▶ WHAT THE TASK REQUIRES:
Find the word "vspace" in the records below. List each line containing it.

###

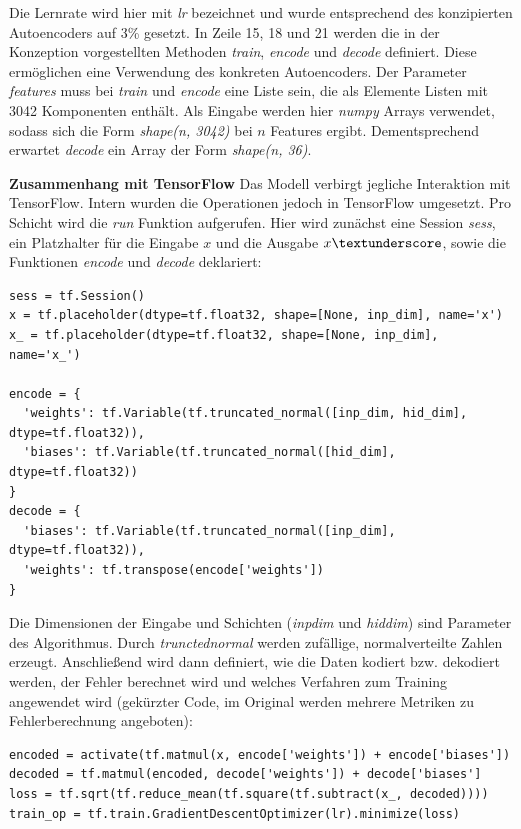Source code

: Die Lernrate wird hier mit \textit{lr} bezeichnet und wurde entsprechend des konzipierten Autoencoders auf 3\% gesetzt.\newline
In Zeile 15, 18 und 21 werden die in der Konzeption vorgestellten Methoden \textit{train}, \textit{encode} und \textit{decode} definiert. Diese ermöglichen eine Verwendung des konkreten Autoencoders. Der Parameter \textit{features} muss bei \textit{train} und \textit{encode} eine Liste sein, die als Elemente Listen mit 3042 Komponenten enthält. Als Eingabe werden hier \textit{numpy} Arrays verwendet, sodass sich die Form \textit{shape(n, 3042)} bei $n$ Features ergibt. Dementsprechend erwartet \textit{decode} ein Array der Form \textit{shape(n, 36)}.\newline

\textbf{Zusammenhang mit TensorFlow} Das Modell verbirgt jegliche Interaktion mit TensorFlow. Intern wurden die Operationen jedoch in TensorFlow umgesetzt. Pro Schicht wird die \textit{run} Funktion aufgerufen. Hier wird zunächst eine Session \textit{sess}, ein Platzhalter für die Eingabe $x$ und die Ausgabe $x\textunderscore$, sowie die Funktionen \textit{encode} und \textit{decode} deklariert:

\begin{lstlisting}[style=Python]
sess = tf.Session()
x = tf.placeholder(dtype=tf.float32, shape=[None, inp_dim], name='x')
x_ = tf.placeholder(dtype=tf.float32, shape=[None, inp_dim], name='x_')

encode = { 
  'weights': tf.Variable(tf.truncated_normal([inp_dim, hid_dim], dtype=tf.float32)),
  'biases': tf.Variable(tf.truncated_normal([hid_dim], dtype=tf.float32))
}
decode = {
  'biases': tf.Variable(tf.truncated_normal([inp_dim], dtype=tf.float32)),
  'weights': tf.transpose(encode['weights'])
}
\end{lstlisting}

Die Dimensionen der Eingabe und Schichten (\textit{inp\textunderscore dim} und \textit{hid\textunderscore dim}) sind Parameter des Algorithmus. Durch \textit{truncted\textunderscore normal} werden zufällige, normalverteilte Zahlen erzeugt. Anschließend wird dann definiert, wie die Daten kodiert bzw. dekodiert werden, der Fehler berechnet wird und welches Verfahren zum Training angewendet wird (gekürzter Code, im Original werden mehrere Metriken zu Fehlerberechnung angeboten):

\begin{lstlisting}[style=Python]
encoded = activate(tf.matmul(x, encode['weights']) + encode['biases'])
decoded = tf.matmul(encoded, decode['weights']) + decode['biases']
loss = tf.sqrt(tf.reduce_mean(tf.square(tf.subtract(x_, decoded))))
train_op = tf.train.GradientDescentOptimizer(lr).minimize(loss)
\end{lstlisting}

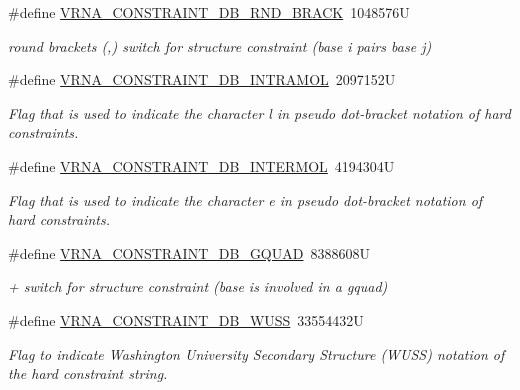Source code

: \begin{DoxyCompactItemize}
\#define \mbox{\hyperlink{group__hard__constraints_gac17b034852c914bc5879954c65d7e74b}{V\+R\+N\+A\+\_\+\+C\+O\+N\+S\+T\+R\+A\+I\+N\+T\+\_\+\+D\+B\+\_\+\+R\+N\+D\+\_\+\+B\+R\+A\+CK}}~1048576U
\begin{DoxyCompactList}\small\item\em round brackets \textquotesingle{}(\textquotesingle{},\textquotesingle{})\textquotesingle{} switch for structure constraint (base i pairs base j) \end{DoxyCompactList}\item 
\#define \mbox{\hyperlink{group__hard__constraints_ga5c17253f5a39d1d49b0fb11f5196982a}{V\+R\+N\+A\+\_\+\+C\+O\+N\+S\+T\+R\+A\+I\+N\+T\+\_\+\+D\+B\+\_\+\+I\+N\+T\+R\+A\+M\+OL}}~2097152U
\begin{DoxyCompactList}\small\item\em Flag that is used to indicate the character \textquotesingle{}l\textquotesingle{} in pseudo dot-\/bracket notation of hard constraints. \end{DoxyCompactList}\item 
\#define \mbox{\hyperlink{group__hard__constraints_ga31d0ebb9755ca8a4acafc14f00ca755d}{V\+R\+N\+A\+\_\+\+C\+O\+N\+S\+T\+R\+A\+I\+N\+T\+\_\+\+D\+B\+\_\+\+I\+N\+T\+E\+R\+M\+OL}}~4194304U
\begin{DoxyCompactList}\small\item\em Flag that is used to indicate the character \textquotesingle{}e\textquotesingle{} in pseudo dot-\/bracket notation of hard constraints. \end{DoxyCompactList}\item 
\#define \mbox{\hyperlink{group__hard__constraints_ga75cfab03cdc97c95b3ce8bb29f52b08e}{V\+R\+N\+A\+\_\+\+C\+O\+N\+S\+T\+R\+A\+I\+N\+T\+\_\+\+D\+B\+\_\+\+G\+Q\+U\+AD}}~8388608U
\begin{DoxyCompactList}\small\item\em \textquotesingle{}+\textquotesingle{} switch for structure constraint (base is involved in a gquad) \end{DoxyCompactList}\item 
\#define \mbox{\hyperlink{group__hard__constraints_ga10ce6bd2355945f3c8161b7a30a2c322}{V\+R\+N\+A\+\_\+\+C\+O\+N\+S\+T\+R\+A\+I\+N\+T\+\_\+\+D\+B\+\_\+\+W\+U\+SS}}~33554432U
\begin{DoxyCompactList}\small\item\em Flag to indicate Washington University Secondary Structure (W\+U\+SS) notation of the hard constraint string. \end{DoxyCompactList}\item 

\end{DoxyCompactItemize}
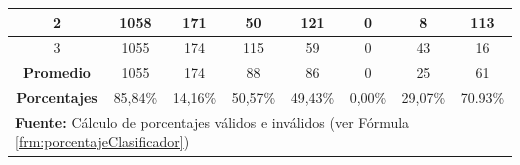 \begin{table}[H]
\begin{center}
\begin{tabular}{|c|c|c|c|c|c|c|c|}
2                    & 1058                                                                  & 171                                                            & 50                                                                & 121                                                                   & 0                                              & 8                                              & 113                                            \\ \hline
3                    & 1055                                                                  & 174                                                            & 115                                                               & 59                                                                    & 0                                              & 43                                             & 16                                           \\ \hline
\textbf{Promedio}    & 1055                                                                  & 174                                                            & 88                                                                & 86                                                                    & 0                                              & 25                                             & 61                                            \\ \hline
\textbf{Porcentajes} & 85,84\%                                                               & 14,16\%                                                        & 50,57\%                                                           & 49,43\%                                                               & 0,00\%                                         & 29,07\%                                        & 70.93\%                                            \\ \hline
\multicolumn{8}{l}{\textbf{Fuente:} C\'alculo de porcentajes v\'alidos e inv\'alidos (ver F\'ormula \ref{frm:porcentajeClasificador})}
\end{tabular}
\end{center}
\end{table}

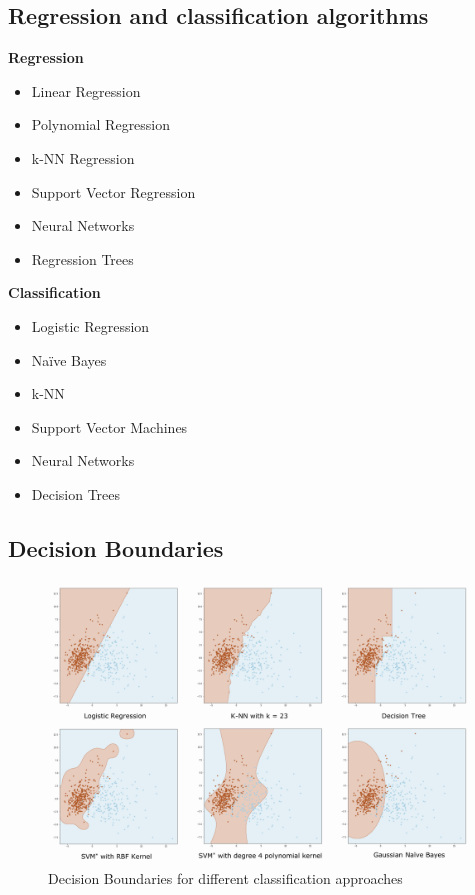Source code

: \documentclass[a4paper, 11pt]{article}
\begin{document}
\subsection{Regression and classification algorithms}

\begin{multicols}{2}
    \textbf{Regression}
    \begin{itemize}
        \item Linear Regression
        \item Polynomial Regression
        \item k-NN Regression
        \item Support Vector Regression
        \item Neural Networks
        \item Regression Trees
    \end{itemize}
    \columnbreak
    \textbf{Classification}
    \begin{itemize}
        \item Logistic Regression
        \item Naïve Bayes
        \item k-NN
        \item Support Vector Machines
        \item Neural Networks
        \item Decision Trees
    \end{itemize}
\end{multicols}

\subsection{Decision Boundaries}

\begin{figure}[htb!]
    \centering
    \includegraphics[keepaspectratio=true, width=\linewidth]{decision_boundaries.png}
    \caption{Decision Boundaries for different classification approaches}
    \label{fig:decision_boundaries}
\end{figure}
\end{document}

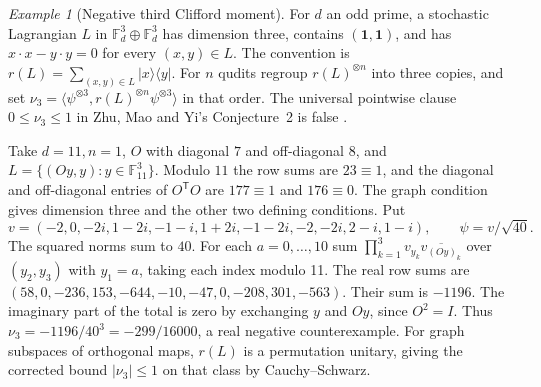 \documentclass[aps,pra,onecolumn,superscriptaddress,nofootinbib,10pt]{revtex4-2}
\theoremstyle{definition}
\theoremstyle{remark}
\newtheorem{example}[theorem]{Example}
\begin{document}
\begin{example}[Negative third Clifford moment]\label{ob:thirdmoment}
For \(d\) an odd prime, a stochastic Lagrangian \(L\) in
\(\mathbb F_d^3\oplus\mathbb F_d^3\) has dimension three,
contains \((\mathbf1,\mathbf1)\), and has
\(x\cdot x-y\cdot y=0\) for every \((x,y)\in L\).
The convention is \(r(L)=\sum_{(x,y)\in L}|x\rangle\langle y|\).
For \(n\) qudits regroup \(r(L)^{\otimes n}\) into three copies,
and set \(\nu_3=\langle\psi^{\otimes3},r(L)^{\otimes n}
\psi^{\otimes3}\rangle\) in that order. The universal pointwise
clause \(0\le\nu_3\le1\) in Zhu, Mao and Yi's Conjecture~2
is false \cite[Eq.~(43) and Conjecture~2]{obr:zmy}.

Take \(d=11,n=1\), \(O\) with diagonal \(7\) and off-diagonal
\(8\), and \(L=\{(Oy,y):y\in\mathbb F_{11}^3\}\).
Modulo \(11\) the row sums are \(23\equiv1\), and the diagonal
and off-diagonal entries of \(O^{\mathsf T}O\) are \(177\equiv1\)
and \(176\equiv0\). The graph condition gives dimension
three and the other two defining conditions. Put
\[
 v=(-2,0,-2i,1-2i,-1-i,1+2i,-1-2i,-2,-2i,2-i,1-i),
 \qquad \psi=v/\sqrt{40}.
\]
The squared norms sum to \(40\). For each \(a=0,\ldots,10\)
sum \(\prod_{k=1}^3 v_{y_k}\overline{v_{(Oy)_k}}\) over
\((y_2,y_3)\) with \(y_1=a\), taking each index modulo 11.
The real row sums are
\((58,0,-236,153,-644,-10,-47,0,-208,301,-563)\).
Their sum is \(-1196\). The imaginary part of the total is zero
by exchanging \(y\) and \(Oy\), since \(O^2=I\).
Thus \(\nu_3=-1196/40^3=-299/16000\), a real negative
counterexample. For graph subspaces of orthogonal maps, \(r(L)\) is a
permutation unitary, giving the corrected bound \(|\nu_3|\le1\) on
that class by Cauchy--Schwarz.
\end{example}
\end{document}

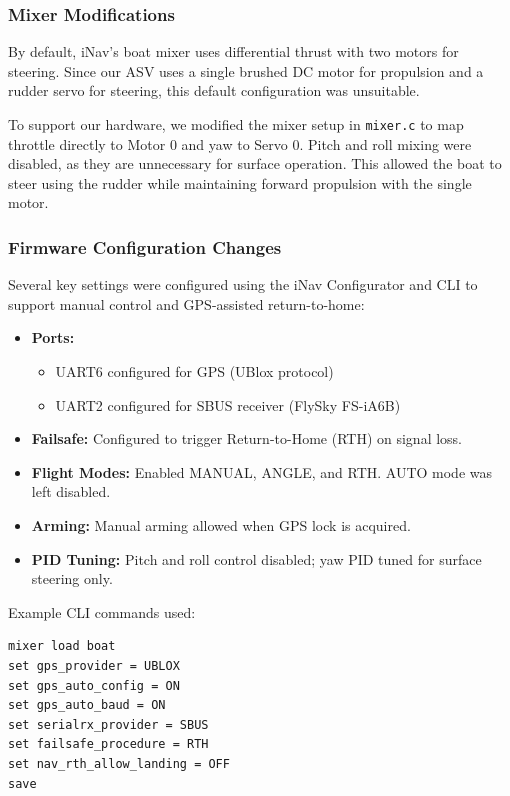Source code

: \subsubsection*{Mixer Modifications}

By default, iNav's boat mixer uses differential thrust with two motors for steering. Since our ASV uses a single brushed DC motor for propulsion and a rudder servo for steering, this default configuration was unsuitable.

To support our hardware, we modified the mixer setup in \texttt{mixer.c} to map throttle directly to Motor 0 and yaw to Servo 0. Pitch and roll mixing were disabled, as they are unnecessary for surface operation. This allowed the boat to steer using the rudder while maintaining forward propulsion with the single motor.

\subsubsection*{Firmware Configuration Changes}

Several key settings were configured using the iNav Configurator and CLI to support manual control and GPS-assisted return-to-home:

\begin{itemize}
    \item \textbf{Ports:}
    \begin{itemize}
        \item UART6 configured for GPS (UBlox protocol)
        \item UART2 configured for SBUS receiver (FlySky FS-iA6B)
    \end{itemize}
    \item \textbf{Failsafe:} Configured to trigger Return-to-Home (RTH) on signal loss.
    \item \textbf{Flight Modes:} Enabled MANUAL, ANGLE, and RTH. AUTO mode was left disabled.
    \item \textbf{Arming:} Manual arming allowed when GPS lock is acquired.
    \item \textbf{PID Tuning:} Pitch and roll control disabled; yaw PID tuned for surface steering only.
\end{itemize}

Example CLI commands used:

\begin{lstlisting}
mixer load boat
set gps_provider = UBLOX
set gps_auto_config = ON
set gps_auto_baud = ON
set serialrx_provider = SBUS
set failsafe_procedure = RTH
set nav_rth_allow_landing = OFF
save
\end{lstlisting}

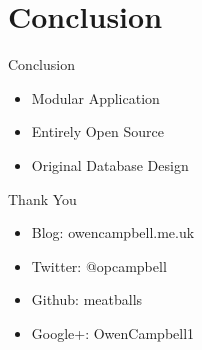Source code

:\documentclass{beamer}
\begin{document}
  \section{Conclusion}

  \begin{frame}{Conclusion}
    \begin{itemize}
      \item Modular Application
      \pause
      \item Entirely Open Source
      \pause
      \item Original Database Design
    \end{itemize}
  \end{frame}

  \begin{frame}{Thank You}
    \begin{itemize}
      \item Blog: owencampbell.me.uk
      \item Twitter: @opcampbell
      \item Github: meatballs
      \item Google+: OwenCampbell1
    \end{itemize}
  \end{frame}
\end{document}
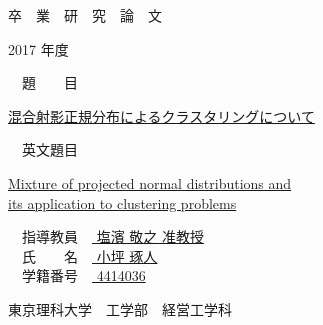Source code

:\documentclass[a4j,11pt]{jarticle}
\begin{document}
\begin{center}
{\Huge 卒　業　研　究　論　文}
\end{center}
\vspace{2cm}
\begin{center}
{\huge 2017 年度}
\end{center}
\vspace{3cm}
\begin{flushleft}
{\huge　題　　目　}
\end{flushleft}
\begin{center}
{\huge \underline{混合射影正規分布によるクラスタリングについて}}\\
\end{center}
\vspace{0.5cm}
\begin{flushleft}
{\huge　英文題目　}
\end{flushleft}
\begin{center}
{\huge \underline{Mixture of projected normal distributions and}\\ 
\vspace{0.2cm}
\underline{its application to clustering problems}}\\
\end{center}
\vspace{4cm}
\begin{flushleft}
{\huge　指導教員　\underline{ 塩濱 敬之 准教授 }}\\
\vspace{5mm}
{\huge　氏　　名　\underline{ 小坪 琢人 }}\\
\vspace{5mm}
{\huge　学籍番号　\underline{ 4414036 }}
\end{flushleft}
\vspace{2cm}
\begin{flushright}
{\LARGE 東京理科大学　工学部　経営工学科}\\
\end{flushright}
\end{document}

###

▶ ANSWER TO THIS EXERCISE:
\vspace{2cm}
\vspace{3cm}
\vspace{0.5cm}
\vspace{0.2cm}
\vspace{4cm}
\vspace{5mm}
\vspace{5mm}
\vspace{2cm}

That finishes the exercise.